Wekesa v Republic (Criminal Appeal E111 of 2022) [2023] KECA 792 (KLR) (30 June 2023) (Judgment)
Neutral citation:
[2023] KECA 792 (KLR)
Republic of Kenya
Criminal Appeal E111 of 2022
F Sichale, FA Ochieng & LA Achode, JJA
June 30, 2023
Between
Stephen Makokha Wekesa
Appellant
and
Republic
Respondent
(Appeal against the decision of the High Court at Eldoret (Mshila & Karanja JJ.) dated 19th January, 2012) In Criminal Appeal No. 167 “A” of 2009)
Judgment
1.This is the second appeal of Stephen Makokha Wekesa against the judgement of Mshila and Karanja JJ, delivered at Eldoret on the 19th January, 2012. The appellant alongside five others were arrested and arraigned before the Magistrate’s Court at Eldoret, on two charges of robbery with violence contrary to section 29(2)of the Penal Code. They were convicted as charged and sentenced to death.
2.The particulars of the first offence were that the appellant and 5 others, on the night of 23rd/24th August, 1999, at Wehoya farm in Trans Nzoia district within the then Rift Valley province, jointly, while armed with pangas and rungus, robbed Mary Wangui of one motor vehicle reg KAC 911P Peugeot 504 pickup matatu, several kitchen utensils, one national radio cassette and cash Kshs.11,000/-, all valued at Kshs.820,000/= and immediately before or immediately after the time of the robbery, used actual violence against the said Mary Wangui.
3.The particulars of the second count were that the appellant and 5 others, on the same night and in the same compound, robbed James Kuria Kariuki of cash kshs.700/- and wounded him during the robbery.
4.The appellant and the five others all denied the charges, leading to a trial in which the prosecution presented seven witnesses to prove its case. At the close of the prosecution case all the accused persons were found to have a case to answer and were placed on their defence. The appellant gave a sworn statement in his defence without calling any witnesses.

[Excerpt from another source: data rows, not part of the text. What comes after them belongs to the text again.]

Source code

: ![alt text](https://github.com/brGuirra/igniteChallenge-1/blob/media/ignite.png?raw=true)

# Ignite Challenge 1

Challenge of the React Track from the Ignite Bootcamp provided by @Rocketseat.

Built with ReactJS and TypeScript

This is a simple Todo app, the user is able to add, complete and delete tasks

5.A synopsis of the prosecution case was that on the material date, the robbers struck in a compound that had three houses: the main house where Mary Wangui (PW1) was, a second house where her daughters (Mary Gathere (PW2), Josephine Muthoni (PW4) and Mercy Wanjiru) were, and a third house where PW1’s step son, James Kariuki Mburu (PW6) and her brother-in-law were.

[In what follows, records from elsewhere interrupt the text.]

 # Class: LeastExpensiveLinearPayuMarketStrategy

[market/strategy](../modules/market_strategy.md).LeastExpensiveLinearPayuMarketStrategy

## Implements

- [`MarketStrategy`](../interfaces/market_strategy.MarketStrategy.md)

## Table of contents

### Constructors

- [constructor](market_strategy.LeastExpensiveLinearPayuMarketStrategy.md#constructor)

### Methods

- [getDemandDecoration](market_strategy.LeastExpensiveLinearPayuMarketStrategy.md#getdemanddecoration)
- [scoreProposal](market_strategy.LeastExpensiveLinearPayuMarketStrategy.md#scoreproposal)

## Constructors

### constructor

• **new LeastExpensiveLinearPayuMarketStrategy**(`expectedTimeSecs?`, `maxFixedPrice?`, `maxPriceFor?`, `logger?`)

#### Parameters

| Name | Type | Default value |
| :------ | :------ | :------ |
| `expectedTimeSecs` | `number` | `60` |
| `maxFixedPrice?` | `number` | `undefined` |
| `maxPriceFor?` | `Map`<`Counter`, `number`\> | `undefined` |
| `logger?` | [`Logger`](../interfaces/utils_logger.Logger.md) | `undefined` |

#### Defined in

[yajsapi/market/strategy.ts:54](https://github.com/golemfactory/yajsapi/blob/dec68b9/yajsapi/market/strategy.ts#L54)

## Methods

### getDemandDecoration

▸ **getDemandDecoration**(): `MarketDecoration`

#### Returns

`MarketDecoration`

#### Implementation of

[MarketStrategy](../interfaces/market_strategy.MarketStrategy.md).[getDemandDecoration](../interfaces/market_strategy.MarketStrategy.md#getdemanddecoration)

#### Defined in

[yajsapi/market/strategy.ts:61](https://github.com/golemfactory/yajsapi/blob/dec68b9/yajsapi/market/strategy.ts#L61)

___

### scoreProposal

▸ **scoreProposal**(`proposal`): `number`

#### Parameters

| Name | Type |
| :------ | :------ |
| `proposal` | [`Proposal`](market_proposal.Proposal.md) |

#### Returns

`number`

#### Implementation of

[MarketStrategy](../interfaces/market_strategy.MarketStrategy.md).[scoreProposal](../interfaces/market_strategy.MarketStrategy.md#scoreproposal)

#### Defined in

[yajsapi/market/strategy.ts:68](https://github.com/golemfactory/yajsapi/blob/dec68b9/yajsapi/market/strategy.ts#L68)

6.The robbers attacked the second house first. PW2 told the court that when the four intruders came in to their house, she was able to see them by the help of a lit hurricane lamp that was in the house. That two of the intruders pulled her out of the house and ordered her to take them where their mother, PW1 was. She identified the appellant as one of the intruders who ordered her to take them to where the mother was.
7.PW1 told the court that she opened the door at the sound of PW2 calling her and saw, by the light of a hurricane lamp that was on in her house, five men armed with machetes and whips. One of the men demanded the car keys from her and he took the keys to motor vehicle registration no- KAC 911P, Peugeot 504 pick-up from her. They demanded the keys to a second motor vehicle registration no- KAG 720G, Isuzu Pougher, and when she told them that her step son PW6, had them, they made her escort them to where PW6 was.
8.PW6 testified that on the material day he was in the house with his uncle. They opened the door for his mother, PW1 and six men barged in with her. He could see them by the help of a lit hurricane lamp. The intruders tied their hands behind their backs and beat them up demanding to be given money. He directed them to take Kshs. 700 from his trouser pocket and he identified the appellant as the one who extracted the money therefrom. The intruders also took the car keys for the second motor vehicle, the Isuzu Pougher and tried to start it without success.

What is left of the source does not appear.